TASK TO COMPLETE:
All lines in the records below with the word "global" must be returned.

RECORD EXCERPTS:
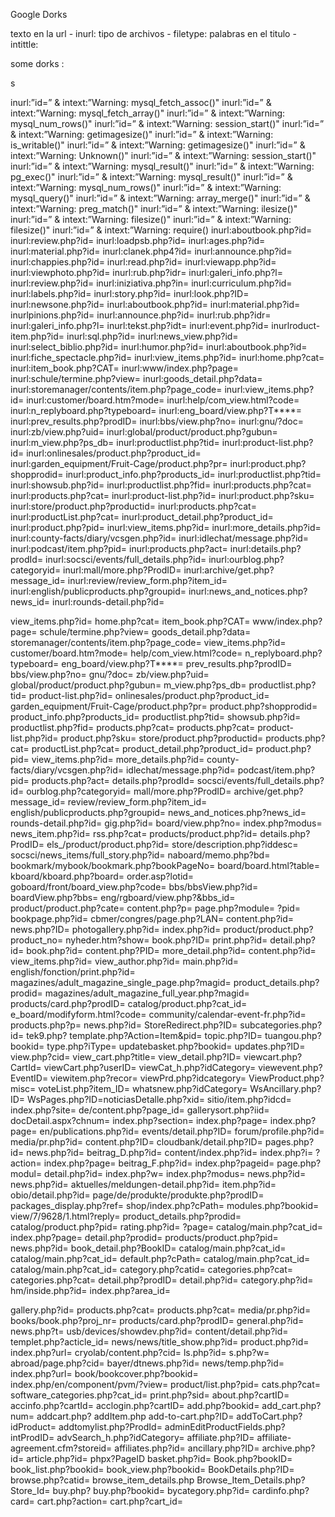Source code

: Google Dorks

texto en la url - inurl:
tipo de archivos - filetype:
palabras en el titulo - intittle: 

some dorks :


s

inurl:”id=” & intext:”Warning: mysql_fetch_assoc()"
inurl:”id=” & intext:”Warning: mysql_fetch_array()"
inurl:”id=” & intext:”Warning: mysql_num_rows()"
inurl:”id=” & intext:”Warning: session_start()"
inurl:”id=” & intext:”Warning: getimagesize()"
inurl:”id=” & intext:”Warning: is_writable()"
inurl:”id=” & intext:”Warning: getimagesize()"
inurl:”id=” & intext:”Warning: Unknown()"
inurl:”id=” & intext:”Warning: session_start()"
inurl:”id=” & intext:”Warning: mysql_result()"
inurl:”id=” & intext:”Warning: pg_exec()"
inurl:”id=” & intext:”Warning: mysql_result()"
inurl:”id=” & intext:”Warning: mysql_num_rows()"
inurl:”id=” & intext:”Warning: mysql_query()"
inurl:”id=” & intext:”Warning: array_merge()"
inurl:”id=” & intext:”Warning: preg_match()"
inurl:”id=” & intext:”Warning: ilesize()"
inurl:”id=” & intext:”Warning: filesize()"
inurl:”id=” & intext:”Warning: filesize()"
inurl:”id=” & intext:”Warning: require()
inurl:aboutbook.php?id=
inurl:review.php?id=
inurl:loadpsb.php?id=
inurl:ages.php?id=
inurl:material.php?id=
inurl:clanek.php4?id=
inurl:announce.php?id=
inurl:chappies.php?id=
inurl:read.php?id=
inurl:viewapp.php?id=
inurl:viewphoto.php?id=
inurl:rub.php?idr=
inurl:galeri_info.php?l=
inurl:review.php?id=
inurl:iniziativa.php?in=
inurl:curriculum.php?id=
inurl:labels.php?id=
inurl:story.php?id=
inurl:look.php?ID=
inurl:newsone.php?id=
inurl:aboutbook.php?id=
inurl:material.php?id=
inurlpinions.php?id=
inurl:announce.php?id=
inurl:rub.php?idr=
inurl:galeri_info.php?l=
inurl:tekst.php?idt=
inurl:event.php?id=
inurlroduct-item.php?id=
inurl:sql.php?id=
inurl:news_view.php?id=
inurl:select_biblio.php?id=
inurl:humor.php?id=
inurl:aboutbook.php?id=
inurl:fiche_spectacle.php?id=
inurl:view_items.php?id= 
inurl:home.php?cat= 
inurl:item_book.php?CAT= 
inurl:www/index.php?page= 
inurl:schule/termine.php?view= 
inurl:goods_detail.php?data= 
inurl:storemanager/contents/item.php?page_code= 
inurl:view_items.php?id= 
inurl:customer/board.htm?mode= 
inurl:help/com_view.html?code= 
inurl:n_replyboard.php?typeboard= 
inurl:eng_board/view.php?T****= 
inurl:prev_results.php?prodID= 
inurl:bbs/view.php?no= 
inurl:gnu/?doc= 
inurl:zb/view.php?uid= 
inurl:global/product/product.php?gubun= 
inurl:m_view.php?ps_db= 
inurl:productlist.php?tid= 
inurl:product-list.php?id= 
inurl:onlinesales/product.php?product_id= 
inurl:garden_equipment/Fruit-Cage/product.php?pr= 
inurl:product.php?shopprodid= 
inurl:product_info.php?products_id= 
inurl:productlist.php?tid= 
inurl:showsub.php?id= 
inurl:productlist.php?fid= 
inurl:products.php?cat= 
inurl:products.php?cat= 
inurl:product-list.php?id= 
inurl:product.php?sku= 
inurl:store/product.php?productid= 
inurl:products.php?cat= 
inurl:productList.php?cat= 
inurl:product_detail.php?product_id= 
inurl:product.php?pid= 
inurl:view_items.php?id= 
inurl:more_details.php?id= 
inurl:county-facts/diary/vcsgen.php?id= 
inurl:idlechat/message.php?id= 
inurl:podcast/item.php?pid= 
inurl:products.php?act= 
inurl:details.php?prodId= 
inurl:socsci/events/full_details.php?id= 
inurl:ourblog.php?categoryid= 
inurl:mall/more.php?ProdID= 
inurl:archive/get.php?message_id= 
inurl:review/review_form.php?item_id= 
inurl:english/publicproducts.php?groupid= 
inurl:news_and_notices.php?news_id= 
inurl:rounds-detail.php?id=



view_items.php?id=
home.php?cat=
item_book.php?CAT=
www/index.php?page=
schule/termine.php?view=
goods_detail.php?data=
storemanager/contents/item.php?page_code=
view_items.php?id=
customer/board.htm?mode=
help/com_view.html?code=
n_replyboard.php?typeboard=
eng_board/view.php?T****=
prev_results.php?prodID=
bbs/view.php?no=
gnu/?doc=
zb/view.php?uid=
global/product/product.php?gubun=
m_view.php?ps_db=
productlist.php?tid=
product-list.php?id=
onlinesales/product.php?product_id=
garden_equipment/Fruit-Cage/product.php?pr=
product.php?shopprodid=
product_info.php?products_id=
productlist.php?tid=
showsub.php?id=
productlist.php?fid=
products.php?cat=
products.php?cat=
product-list.php?id=
product.php?sku=
store/product.php?productid=
products.php?cat=
productList.php?cat=
product_detail.php?product_id=
product.php?pid=
view_items.php?id=
more_details.php?id=
county-facts/diary/vcsgen.php?id=
idlechat/message.php?id=
podcast/item.php?pid=
products.php?act=
details.php?prodId=
socsci/events/full_details.php?id=
ourblog.php?categoryid=
mall/more.php?ProdID=
archive/get.php?message_id=
review/review_form.php?item_id=
english/publicproducts.php?groupid=
news_and_notices.php?news_id=
rounds-detail.php?id=
gig.php?id=
board/view.php?no=
index.php?modus=
news_item.php?id=
rss.php?cat=
products/product.php?id=
details.php?ProdID=
els_/product/product.php?id=
store/description.php?iddesc=
socsci/news_items/full_story.php?id=
naboard/memo.php?bd=
bookmark/mybook/bookmark.php?bookPageNo=
board/board.html?table=
kboard/kboard.php?board=
order.asp?lotid=
goboard/front/board_view.php?code=
bbs/bbsView.php?id=
boardView.php?bbs=
eng/rgboard/view.php?&bbs_id=
product/product.php?cate=
content.php?p=
page.php?module=
?pid=
bookpage.php?id=
cbmer/congres/page.php?LAN=
content.php?id=
news.php?ID=
photogallery.php?id=
index.php?id=
product/product.php?product_no=
nyheder.htm?show=
book.php?ID=
print.php?id=
detail.php?id=
book.php?id=
content.php?PID=
more_detail.php?id=
content.php?id=
view_items.php?id=
view_author.php?id=
main.php?id=
english/fonction/print.php?id=
magazines/adult_magazine_single_page.php?magid=
product_details.php?prodid=
magazines/adult_magazine_full_year.php?magid=
products/card.php?prodID=
catalog/product.php?cat_id=
e_board/modifyform.html?code=
community/calendar-event-fr.php?id=
products.php?p=
news.php?id=
StoreRedirect.php?ID=
subcategories.php?id=
tek9.php?
template.php?Action=Item&pid=
topic.php?ID=
tuangou.php?bookid=
type.php?iType=
updatebasket.php?bookid=
updates.php?ID=
view.php?cid=
view_cart.php?title=
view_detail.php?ID=
viewcart.php?CartId=
viewCart.php?userID=
viewCat_h.php?idCategory=
viewevent.php?EventID=
viewitem.php?recor=
viewPrd.php?idcategory=
ViewProduct.php?misc=
voteList.php?item_ID=
whatsnew.php?idCategory=
WsAncillary.php?ID=
WsPages.php?ID=noticiasDetalle.php?xid=
sitio/item.php?idcd=
index.php?site=
de/content.php?page_id=
gallerysort.php?iid=
docDetail.aspx?chnum=
index.php?section=
index.php?page=
index.php?page=
en/publications.php?id=
events/detail.php?ID=
forum/profile.php?id=
media/pr.php?id=
content.php?ID=
cloudbank/detail.php?ID=
pages.php?id=
news.php?id=
beitrag_D.php?id=
content/index.php?id=
index.php?i=
?action=
index.php?page=
beitrag_F.php?id=
index.php?pageid=
page.php?modul=
detail.php?id=
index.php?w=
index.php?modus=
news.php?id=
news.php?id=
aktuelles/meldungen-detail.php?id=
item.php?id=
obio/detail.php?id=
page/de/produkte/produkte.php?prodID=
packages_display.php?ref=
shop/index.php?cPath=
modules.php?bookid=
view/7/9628/1.html?reply=
product_details.php?prodid=
catalog/product.php?pid=
rating.php?id=
?page=
catalog/main.php?cat_id=
index.php?page=
detail.php?prodid=
products/product.php?pid=
news.php?id=
book_detail.php?BookID=
catalog/main.php?cat_id=
catalog/main.php?cat_id=
default.php?cPath=
catalog/main.php?cat_id=
catalog/main.php?cat_id=
category.php?catid=
categories.php?cat=
categories.php?cat=
detail.php?prodID=
detail.php?id=
category.php?id=
hm/inside.php?id=
index.php?area_id=

gallery.php?id=
products.php?cat=
products.php?cat=
media/pr.php?id=
books/book.php?proj_nr=
products/card.php?prodID=
general.php?id=
news.php?t=
usb/devices/showdev.php?id=
content/detail.php?id=
templet.php?acticle_id=
news/news/title_show.php?id=
product.php?id=
index.php?url=
cryolab/content.php?cid=
ls.php?id=
s.php?w=
abroad/page.php?cid=
bayer/dtnews.php?id=
news/temp.php?id=
index.php?url=
book/bookcover.php?bookid=
index.php/en/component/pvm/?view=
product/list.php?pid=
cats.php?cat=
software_categories.php?cat_id=
print.php?sid=
about.php?cartID=
accinfo.php?cartId=
acclogin.php?cartID=
add.php?bookid=
add_cart.php?num=
addcart.php?
addItem.php
add-to-cart.php?ID=
addToCart.php?idProduct=
addtomylist.php?ProdId=
adminEditProductFields.php?intProdID=
advSearch_h.php?idCategory=
affiliate.php?ID=
affiliate-agreement.cfm?storeid=
affiliates.php?id=
ancillary.php?ID=
archive.php?id=
article.php?id=
phpx?PageID
basket.php?id=
Book.php?bookID=
book_list.php?bookid=
book_view.php?bookid=
BookDetails.php?ID=
browse.php?catid=
browse_item_details.php
Browse_Item_Details.php?Store_Id=
buy.php?
buy.php?bookid=
bycategory.php?id=
cardinfo.php?card=
cart.php?action=
cart.php?cart_id=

ANSWER BOX:
inurl:global/product/product.php?gubun= 
global/product/product.php?gubun=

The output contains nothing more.